- Aim of the exercise -
Search the data for the string "requests" and gather each line it is in.

- Input material -
■ ■ ■ ■
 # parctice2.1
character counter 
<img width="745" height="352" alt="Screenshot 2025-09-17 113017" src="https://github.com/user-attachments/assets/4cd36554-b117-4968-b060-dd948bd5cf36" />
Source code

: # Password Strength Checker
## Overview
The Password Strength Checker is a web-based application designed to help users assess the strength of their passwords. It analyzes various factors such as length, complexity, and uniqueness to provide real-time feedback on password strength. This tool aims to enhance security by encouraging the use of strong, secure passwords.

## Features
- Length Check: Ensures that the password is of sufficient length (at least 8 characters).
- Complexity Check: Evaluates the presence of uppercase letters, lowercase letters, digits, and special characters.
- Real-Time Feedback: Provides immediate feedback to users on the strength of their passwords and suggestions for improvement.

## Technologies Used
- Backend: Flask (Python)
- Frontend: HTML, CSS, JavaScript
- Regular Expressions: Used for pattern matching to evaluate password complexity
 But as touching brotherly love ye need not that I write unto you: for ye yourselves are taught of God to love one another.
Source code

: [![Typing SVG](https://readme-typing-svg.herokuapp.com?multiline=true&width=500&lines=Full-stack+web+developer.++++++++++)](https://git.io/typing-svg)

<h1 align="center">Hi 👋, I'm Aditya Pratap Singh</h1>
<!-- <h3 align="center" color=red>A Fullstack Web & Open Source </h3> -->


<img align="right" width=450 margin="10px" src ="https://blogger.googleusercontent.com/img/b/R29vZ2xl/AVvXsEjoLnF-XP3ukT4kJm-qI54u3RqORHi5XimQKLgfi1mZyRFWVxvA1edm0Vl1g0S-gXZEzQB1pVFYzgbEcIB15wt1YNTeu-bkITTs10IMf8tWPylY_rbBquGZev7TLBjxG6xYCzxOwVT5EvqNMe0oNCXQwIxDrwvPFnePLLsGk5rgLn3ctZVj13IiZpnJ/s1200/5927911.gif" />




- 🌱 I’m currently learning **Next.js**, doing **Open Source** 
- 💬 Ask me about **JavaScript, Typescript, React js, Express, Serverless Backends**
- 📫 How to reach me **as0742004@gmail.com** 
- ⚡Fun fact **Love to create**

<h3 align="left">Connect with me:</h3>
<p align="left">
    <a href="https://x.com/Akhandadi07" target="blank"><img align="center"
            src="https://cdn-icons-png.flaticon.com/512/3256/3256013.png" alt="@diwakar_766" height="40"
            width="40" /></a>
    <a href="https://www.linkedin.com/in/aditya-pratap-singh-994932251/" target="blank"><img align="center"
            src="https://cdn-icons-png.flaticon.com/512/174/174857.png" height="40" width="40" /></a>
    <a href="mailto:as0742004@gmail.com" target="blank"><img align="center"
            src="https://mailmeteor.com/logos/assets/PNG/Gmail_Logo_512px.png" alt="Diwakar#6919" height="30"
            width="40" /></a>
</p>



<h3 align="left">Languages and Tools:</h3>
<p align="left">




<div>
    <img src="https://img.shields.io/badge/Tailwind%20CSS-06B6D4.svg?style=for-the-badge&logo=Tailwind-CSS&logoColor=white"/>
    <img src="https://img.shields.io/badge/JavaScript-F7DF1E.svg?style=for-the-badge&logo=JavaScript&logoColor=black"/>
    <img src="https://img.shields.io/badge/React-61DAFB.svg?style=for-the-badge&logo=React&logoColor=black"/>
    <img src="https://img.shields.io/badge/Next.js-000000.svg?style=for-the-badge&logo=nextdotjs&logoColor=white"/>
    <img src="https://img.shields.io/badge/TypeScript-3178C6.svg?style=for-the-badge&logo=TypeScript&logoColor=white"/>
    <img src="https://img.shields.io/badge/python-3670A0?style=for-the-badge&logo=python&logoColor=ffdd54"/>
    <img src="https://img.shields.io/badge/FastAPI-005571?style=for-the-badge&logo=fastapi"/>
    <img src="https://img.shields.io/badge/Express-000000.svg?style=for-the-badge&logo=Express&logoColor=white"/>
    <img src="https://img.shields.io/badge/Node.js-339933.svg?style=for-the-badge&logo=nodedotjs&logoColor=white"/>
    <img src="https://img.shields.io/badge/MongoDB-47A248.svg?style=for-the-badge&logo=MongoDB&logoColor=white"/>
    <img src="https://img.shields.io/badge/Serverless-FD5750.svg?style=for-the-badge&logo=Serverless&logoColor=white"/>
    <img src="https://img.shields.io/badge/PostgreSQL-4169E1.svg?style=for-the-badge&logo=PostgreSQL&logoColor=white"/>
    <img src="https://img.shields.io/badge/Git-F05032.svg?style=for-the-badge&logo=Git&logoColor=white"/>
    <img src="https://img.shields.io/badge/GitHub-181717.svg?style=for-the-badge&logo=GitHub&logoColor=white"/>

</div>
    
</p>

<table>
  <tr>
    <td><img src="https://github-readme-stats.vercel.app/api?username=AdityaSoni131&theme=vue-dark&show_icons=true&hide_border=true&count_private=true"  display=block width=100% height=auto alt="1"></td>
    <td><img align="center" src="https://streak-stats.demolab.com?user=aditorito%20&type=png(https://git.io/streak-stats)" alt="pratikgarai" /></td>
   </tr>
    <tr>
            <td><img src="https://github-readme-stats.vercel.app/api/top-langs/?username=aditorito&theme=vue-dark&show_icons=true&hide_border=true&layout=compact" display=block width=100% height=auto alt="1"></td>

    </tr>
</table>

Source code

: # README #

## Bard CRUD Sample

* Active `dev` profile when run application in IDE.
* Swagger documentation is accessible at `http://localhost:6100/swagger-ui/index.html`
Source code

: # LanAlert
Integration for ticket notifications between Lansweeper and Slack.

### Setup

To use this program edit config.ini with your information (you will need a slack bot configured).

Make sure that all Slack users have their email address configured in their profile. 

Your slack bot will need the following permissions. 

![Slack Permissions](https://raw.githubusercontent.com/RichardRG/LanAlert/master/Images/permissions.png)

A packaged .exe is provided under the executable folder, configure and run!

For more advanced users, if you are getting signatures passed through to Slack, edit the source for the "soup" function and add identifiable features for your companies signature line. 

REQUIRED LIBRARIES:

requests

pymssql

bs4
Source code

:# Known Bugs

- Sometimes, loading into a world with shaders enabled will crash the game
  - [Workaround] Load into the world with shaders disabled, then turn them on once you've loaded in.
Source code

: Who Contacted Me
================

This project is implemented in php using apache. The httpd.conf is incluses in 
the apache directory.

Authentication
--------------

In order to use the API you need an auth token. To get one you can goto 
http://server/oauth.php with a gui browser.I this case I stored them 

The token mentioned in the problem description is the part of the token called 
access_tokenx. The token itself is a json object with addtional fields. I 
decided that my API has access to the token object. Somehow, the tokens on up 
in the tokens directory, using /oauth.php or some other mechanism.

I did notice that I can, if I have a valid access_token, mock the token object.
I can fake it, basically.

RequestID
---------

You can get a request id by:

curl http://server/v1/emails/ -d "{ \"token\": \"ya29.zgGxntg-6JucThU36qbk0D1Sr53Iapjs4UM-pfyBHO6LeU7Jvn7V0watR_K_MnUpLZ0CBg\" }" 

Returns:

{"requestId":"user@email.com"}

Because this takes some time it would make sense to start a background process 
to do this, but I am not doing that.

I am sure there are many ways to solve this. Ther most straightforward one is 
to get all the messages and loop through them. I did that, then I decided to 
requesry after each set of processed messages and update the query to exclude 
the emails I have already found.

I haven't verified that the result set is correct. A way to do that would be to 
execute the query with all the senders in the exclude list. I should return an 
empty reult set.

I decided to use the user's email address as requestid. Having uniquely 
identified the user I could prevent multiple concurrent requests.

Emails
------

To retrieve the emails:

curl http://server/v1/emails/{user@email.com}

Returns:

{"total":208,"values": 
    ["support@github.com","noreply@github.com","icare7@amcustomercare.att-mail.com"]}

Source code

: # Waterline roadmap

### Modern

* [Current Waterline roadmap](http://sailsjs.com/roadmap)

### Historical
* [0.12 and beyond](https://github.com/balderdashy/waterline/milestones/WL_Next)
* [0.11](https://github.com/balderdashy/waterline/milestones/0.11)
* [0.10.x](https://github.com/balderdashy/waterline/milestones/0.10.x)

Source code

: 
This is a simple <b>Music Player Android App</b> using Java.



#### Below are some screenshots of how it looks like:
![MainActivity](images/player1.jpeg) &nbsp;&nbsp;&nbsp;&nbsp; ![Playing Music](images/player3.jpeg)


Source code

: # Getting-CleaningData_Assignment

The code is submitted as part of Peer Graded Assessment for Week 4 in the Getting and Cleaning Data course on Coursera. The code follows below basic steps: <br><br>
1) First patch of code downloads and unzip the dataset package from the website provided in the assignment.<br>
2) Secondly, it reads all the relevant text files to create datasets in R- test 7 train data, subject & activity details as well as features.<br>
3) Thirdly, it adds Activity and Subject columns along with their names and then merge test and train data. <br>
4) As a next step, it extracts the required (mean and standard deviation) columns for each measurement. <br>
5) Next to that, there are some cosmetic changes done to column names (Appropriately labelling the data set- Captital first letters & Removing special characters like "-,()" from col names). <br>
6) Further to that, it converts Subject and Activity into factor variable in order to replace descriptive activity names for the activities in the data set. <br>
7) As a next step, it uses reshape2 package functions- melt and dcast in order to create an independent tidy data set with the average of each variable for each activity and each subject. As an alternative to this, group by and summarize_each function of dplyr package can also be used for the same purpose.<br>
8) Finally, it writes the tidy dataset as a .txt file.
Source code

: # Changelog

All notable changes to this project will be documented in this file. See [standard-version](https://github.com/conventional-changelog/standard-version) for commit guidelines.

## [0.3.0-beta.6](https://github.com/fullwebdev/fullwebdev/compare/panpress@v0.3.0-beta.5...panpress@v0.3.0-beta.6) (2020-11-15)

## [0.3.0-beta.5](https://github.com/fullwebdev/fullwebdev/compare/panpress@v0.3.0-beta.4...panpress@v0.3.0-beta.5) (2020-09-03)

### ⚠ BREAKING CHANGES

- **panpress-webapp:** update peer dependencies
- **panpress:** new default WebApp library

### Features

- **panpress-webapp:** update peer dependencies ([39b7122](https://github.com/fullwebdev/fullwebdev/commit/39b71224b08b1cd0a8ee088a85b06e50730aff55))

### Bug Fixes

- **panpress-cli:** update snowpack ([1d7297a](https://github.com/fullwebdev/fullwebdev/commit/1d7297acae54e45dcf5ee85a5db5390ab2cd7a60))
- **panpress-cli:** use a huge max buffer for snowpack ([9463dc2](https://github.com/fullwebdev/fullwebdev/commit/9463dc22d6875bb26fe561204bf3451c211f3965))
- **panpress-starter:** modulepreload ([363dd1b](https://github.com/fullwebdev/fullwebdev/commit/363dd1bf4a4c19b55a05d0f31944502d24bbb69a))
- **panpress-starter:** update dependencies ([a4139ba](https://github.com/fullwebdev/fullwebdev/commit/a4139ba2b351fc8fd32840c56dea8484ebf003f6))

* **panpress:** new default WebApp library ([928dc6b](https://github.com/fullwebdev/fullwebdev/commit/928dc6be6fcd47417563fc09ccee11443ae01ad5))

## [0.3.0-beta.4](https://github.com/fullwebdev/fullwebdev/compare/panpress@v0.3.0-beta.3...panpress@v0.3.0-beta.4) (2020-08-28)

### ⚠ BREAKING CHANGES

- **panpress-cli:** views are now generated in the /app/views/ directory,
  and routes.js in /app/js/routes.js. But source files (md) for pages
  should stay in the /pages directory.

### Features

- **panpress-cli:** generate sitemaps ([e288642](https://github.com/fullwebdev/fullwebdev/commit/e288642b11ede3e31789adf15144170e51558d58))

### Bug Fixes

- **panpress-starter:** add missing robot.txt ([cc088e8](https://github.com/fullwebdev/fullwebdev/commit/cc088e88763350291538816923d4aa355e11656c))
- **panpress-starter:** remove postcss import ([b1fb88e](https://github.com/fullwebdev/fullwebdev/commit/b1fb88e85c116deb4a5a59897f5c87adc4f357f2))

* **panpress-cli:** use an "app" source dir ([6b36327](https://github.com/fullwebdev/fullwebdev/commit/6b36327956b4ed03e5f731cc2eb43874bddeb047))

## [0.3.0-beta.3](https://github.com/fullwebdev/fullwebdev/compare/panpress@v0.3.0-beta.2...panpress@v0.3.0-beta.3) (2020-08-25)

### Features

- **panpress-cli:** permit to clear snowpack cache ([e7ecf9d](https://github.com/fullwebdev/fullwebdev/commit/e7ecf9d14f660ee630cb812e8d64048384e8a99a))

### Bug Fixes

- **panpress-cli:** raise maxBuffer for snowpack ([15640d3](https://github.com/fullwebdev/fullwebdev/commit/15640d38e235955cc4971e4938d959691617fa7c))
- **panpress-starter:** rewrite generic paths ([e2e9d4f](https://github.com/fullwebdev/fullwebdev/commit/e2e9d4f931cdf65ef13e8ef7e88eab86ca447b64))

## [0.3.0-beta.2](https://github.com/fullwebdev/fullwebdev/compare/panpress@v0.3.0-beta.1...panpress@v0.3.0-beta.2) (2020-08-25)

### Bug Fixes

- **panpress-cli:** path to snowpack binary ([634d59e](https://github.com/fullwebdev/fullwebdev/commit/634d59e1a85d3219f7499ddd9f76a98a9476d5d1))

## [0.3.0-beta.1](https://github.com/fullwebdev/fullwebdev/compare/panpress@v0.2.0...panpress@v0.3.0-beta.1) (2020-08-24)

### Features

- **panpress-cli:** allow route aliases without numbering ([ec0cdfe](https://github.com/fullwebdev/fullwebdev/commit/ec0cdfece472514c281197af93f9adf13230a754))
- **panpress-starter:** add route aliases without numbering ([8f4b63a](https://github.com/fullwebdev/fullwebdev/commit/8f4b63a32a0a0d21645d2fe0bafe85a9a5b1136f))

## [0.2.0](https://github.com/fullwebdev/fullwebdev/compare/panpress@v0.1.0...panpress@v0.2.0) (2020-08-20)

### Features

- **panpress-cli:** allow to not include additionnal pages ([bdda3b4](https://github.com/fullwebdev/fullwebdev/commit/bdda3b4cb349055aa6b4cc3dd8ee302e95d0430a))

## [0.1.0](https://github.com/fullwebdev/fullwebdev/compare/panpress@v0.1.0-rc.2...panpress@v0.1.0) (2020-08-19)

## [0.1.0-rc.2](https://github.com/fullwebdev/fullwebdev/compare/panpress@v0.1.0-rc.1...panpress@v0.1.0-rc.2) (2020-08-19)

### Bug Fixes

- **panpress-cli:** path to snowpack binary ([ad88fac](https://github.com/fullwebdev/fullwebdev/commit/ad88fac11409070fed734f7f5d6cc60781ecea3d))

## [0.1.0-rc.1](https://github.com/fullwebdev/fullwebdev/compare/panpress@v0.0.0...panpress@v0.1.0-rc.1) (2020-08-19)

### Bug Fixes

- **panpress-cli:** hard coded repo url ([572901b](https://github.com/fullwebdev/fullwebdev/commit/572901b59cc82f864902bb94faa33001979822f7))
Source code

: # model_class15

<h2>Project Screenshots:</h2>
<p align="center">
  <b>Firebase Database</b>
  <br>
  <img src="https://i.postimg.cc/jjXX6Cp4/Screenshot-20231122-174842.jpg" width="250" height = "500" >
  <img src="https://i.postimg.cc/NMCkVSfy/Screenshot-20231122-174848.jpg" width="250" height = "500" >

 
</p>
■ ■ ■ ■
- Result of the task -
requests
identified the user I could prevent multiple concurrent requests.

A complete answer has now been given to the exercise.